Short Bytes: Microsoft has decided to double down its bet on quantum computing. The company is working to build its own quantum computer and software needed to run on it. It’ll be based on the topological qubit approach. Microsoft veteran Todd Holmdahl will be leading this project.Apart from their extensive work in the field of artificial intelligence, Google and IBM are also known for their ongoing efforts in the nascent field of quantum computing. These companies, and D-Wave, are considering quantum computers as the next step in the journey of computers.
Microsoft, another major force in the tech industry, is chiefly known for its contribution to the software world in the form of Windows operating system, Office suite, and Azure cloud services. However, for quite some time, Microsoft is also busy observing the quantum computing scenario.
What Exactly Is Quantum Computing?
The company has now taken the next step in this direction by doubling down on quantum computing. Redmond has nabbed four top scientists to work on quantum computing and turn the research into reality.
Microsoft’s quantum endeavor will be led by Todd Holmdahl. He’s a Microsoft veteran who is known for his involvement in the development of Xbox, Kinect, and HoloLens.
The scientists who’ll be joining him are:
- Leo Kouwenhoven from Delft University
- Charles Marcus from the University of Copenhagen
- David Reilly from Sydney University
- Mattias Troyer from ETH Zurich
Microsoft is looking to work on quantum computing approach known as topological design. It’s based on a type of qubit called topological qubit.
Microsoft’s team believes that topological qubits are better equipped to face challenges like electrical noise and heat.

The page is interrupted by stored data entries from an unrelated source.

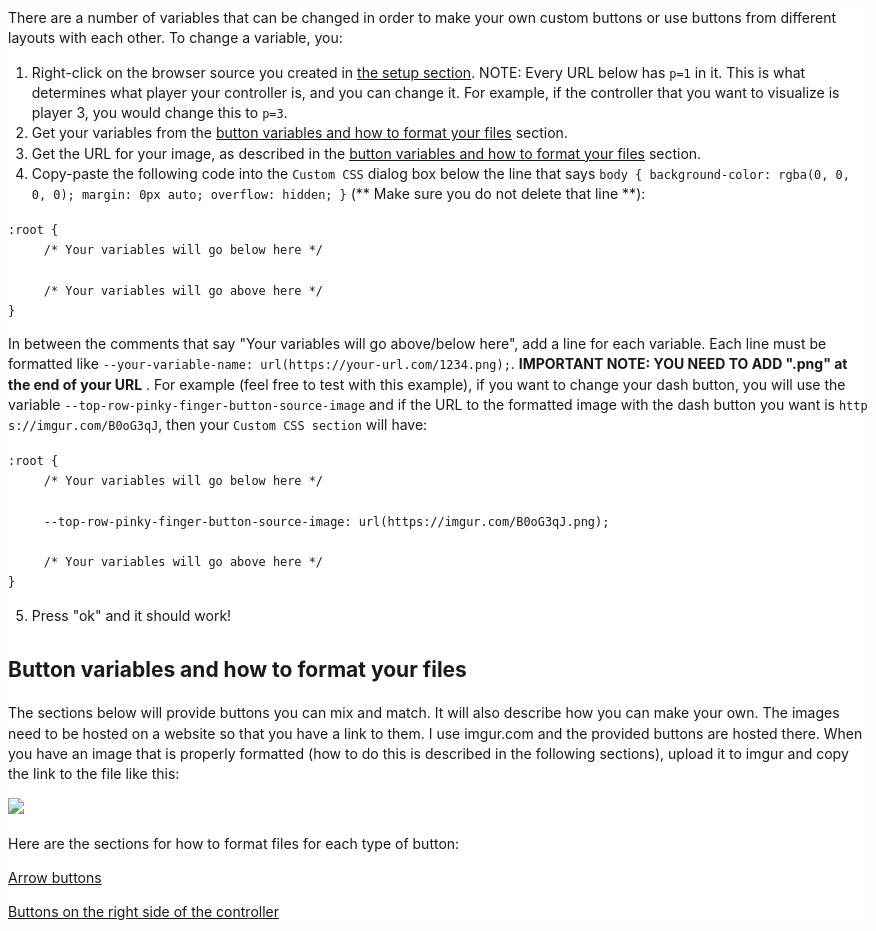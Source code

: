 There are a number of variables that can be changed in order to make your own custom buttons or use buttons from different layouts with each other. To change a variable, you:
1. Right-click on the browser source you created in [the setup section](#a-how-to-set-up-for-obs).
NOTE: Every URL below has `p=1` in it. This is what determines what player your controller is, and you can change it. For example, if the controller that you want to visualize is player 3, you would change this to `p=3`.
2. Get your variables from the [button variables and how to format your files](#button-variables-and-how-to-format-your-files) section.
3. Get the URL for your image, as described in the [button variables and how to format your files](#button-variables-and-how-to-format-your-files) section.
4. Copy-paste the following code into the `Custom CSS` dialog box below the line that says `body { background-color: rgba(0, 0, 0, 0); margin: 0px auto; overflow: hidden; }` (** Make sure you do not delete that line **):
```
:root {
     /* Your variables will go below here */

     /* Your variables will go above here */
}
```
In between the comments that say "Your variables will go above/below here", add a line for each variable. Each line must be formatted like `--your-variable-name: url(https://your-url.com/1234.png);`. **IMPORTANT NOTE: YOU NEED TO ADD ".png" at the end of your URL** . For example (feel free to test with this example), if you want to change your dash button, you will use the variable `--top-row-pinky-finger-button-source-image` and if the URL to the formatted image with the dash button you want is `https://imgur.com/B0oG3qJ`, then your `Custom CSS section` will have:
```
:root {
     /* Your variables will go below here */

     --top-row-pinky-finger-button-source-image: url(https://imgur.com/B0oG3qJ.png);

     /* Your variables will go above here */
}
```
5. Press "ok" and it should work!

## Button variables and how to format your files

The sections below will provide buttons you can mix and match. It will also describe how you can make your own. The images need to be hosted on a website so that you have a link to them. I use imgur.com and the provided buttons are hosted there. When you have an image that is properly formatted (how to do this is described in the following sections), upload it to imgur and copy the link to the file like this:

![](https://github.com/KurtMage/KurtMage.github.io/blob/main/gifs/how%20to%20copy%20imgur%20link.gif)

Here are the sections for how to format files for each type of button:

[Arrow buttons](#formatting-arrow-buttons)

[Buttons on the right side of the controller](#formatting-buttons-on-the-right-side-of-the-controller)

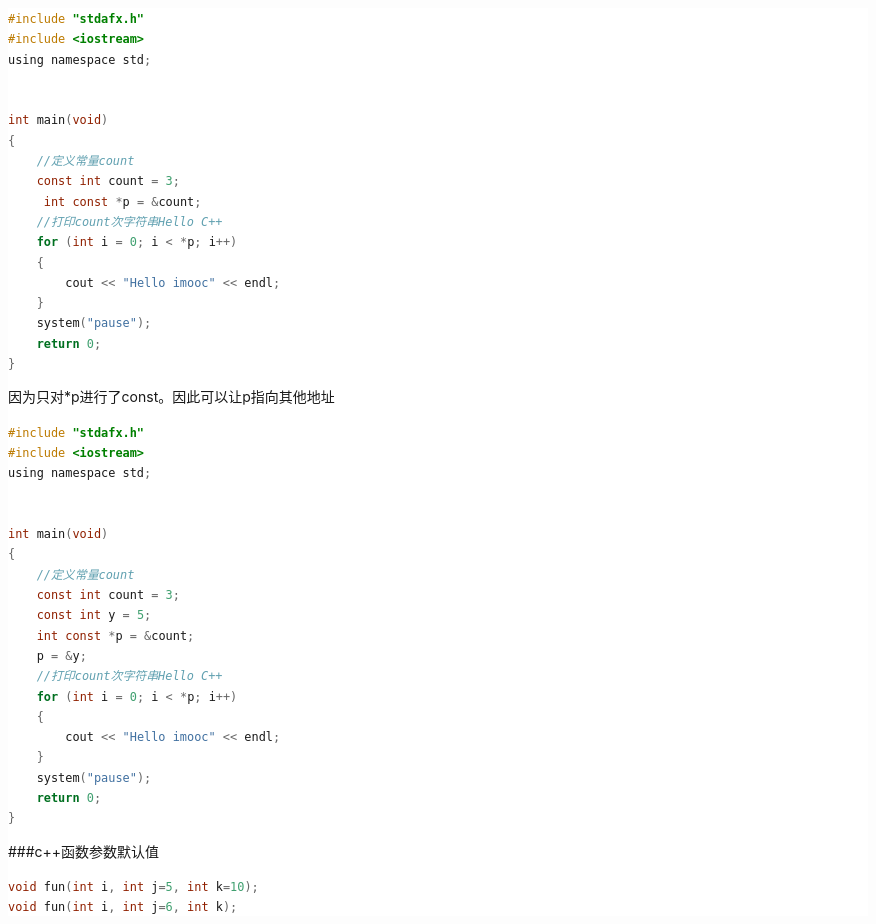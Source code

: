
 ```c
#include "stdafx.h"
#include <iostream>
using namespace std;


int main(void)
{
	//定义常量count
	const int count = 3;
	 int const *p = &count;
	//打印count次字符串Hello C++
	for (int i = 0; i < *p; i++)
	{
		cout << "Hello imooc" << endl;
	}
	system("pause");
	return 0;
}

```
因为只对*p进行了const。因此可以让p指向其他地址

```c
#include "stdafx.h"
#include <iostream>
using namespace std;


int main(void)
{
	//定义常量count
	const int count = 3;
	const int y = 5;
	int const *p = &count;
	p = &y;
	//打印count次字符串Hello C++
	for (int i = 0; i < *p; i++)
	{
		cout << "Hello imooc" << endl;
	}
	system("pause");
	return 0;
}


```

###c++函数参数默认值

```c
void fun(int i, int j=5, int k=10);
void fun(int i, int j=6, int k);
```
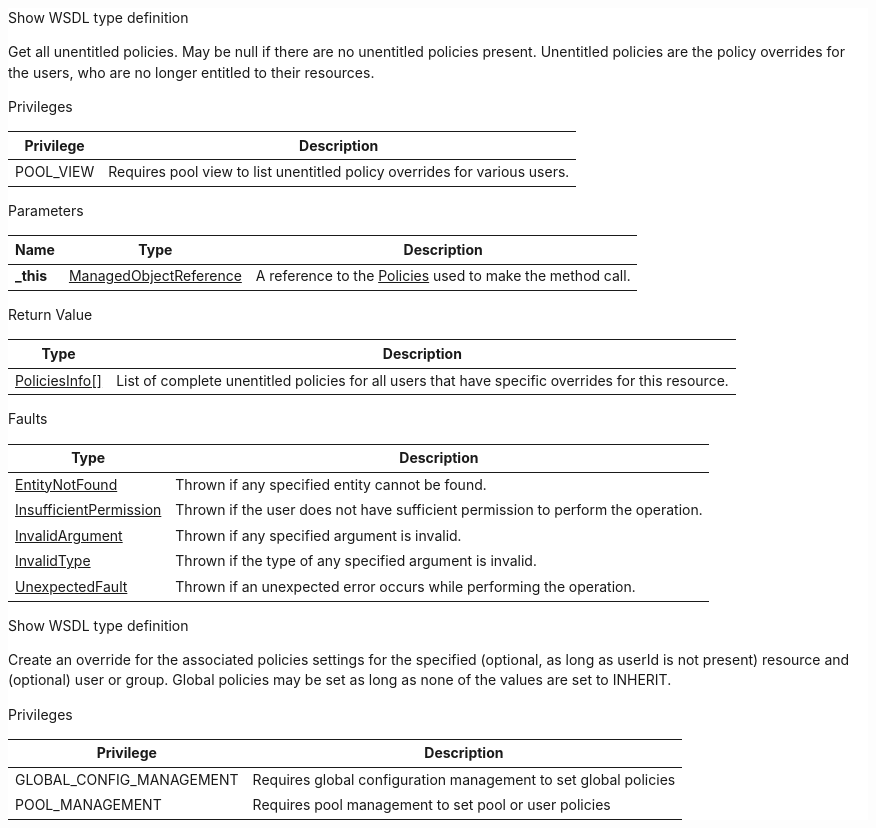Show WSDL type definition







Get all unentitled policies. May be null if there are no unentitled policies present. Unentitled policies are the policy overrides for the users, who are no longer entitled to their resources.

Privileges

Privilege |  Description
---|---
POOL_VIEW|  Requires pool view to list unentitled policy overrides for various users.



Parameters

Name| Type| Description
---|---|---
**_this**| [ManagedObjectReference](vmodl.ManagedObjectReference.md)|  A reference to the [Policies](vdi.users.Policies.md) used to make the method call.



Return Value

Type |  Description
---|---
[PoliciesInfo[]](vdi.users.Policies.PoliciesInfo.md)| List of complete unentitled policies for all users that have specific overrides for this resource.



Faults

Type |  Description
---|---
[EntityNotFound](vdi.fault.EntityNotFound.md)| Thrown if any specified entity cannot be found.
[InsufficientPermission](vdi.fault.InsufficientPermission.md)| Thrown if the user does not have sufficient permission to perform the operation.
[InvalidArgument](vdi.fault.InvalidArgument.md)| Thrown if any specified argument is invalid.
[InvalidType](vdi.fault.InvalidType.md)| Thrown if the type of any specified argument is invalid.
[UnexpectedFault](vdi.fault.UnexpectedFault.md)| Thrown if an unexpected error occurs while performing the operation.

Show WSDL type definition







Create an override for the associated policies settings for the specified (optional, as long as userId is not present) resource and (optional) user or group. Global policies may be set as long as none of the values are set to INHERIT.

Privileges

Privilege |  Description
---|---
GLOBAL_CONFIG_MANAGEMENT|  Requires global configuration management to set global policies
POOL_MANAGEMENT|  Requires pool management to set pool or user policies


[^135]: This parameter need not be set.
[^200]: This parameter is an update map based on [PoliciesSettings](vdi.users.Policies.PoliciesSettings.md "PoliciesSettings").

This property lets them remain in a quantum state longer, making them more effective and practical.
Apart from working on quantum computing hardware, Microsoft is also making the software that could run on it. Talking about the same, Reilly says —
A quantum computer is much more than the qubits. It includes all of the classical hardware systems, interfaces and connections to the outside world.
Talking to NYTimes, Holmdahl says that Microsoft is now close enough to making the basic qubit and the company is ready to begin work on a complete computer.